3. Als de toegelaten vluchteling instemt met een DNA-test ten behoeve van de door hem of haar aangegeven gezinsleden en met het gebruik van de uitslag van DNA-onderzoek in de procedure in kwestie, dient betrokkene een bijdrage ter uitvoering van DNA-onderzoek te storten op rekening van het desbetreffende laboratorium.(…)

De referent dient de gezinsleden in het buitenland te informeren dat zij zich dienen te melden bij de Nederlandse diplomatieke vertegenwoordiging. De gezinsleden van de referent tekenen aldaar een verklaring van geen bezwaar met betrekking tot DNA-onderzoek.(…)
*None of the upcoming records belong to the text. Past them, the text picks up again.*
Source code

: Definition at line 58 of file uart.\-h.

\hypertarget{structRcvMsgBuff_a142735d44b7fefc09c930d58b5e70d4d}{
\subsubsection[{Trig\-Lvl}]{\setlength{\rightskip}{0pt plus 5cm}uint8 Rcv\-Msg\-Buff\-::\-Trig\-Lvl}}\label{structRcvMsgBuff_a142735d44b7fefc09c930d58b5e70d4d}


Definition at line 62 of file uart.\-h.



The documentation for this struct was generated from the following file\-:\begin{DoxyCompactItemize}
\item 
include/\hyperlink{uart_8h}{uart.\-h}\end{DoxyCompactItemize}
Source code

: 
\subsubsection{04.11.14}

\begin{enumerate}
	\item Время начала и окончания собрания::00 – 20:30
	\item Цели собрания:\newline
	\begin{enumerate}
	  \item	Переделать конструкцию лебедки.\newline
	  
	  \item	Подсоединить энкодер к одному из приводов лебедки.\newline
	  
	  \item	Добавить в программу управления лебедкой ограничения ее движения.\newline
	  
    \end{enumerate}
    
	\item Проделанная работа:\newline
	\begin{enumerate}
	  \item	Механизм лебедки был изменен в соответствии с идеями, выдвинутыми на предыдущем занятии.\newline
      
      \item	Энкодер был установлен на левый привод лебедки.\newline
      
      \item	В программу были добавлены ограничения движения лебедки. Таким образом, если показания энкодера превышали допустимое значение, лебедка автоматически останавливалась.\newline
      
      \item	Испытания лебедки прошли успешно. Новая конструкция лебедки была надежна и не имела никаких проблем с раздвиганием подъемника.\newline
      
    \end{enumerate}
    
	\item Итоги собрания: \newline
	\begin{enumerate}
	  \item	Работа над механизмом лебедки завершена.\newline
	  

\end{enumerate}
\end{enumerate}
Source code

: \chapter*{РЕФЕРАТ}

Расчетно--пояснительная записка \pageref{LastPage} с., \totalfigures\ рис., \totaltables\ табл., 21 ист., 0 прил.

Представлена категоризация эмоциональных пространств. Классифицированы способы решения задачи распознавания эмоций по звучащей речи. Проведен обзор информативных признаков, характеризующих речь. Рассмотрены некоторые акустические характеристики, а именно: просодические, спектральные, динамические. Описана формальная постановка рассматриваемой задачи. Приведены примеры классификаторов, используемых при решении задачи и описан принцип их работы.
4. (…) Indien de uitslag voor betrokkene positief is wordt de bijdrage door de IND aan betrokkene terugbetaald. Indien de uitslag negatief is, vindt er geen restitutie plaats…”

Instantie: Visadienst

Klacht:

Negatief gereageerd op verzoek om restitutie van bijdrage voor DNA-onderzoek, terwijl verzoeker had laten weten dat het onderzoek niet meer nodig was omdat zijn echtgenote en zoon hadden afgezien van voornemen om zich in Nederland met hem te herenigen.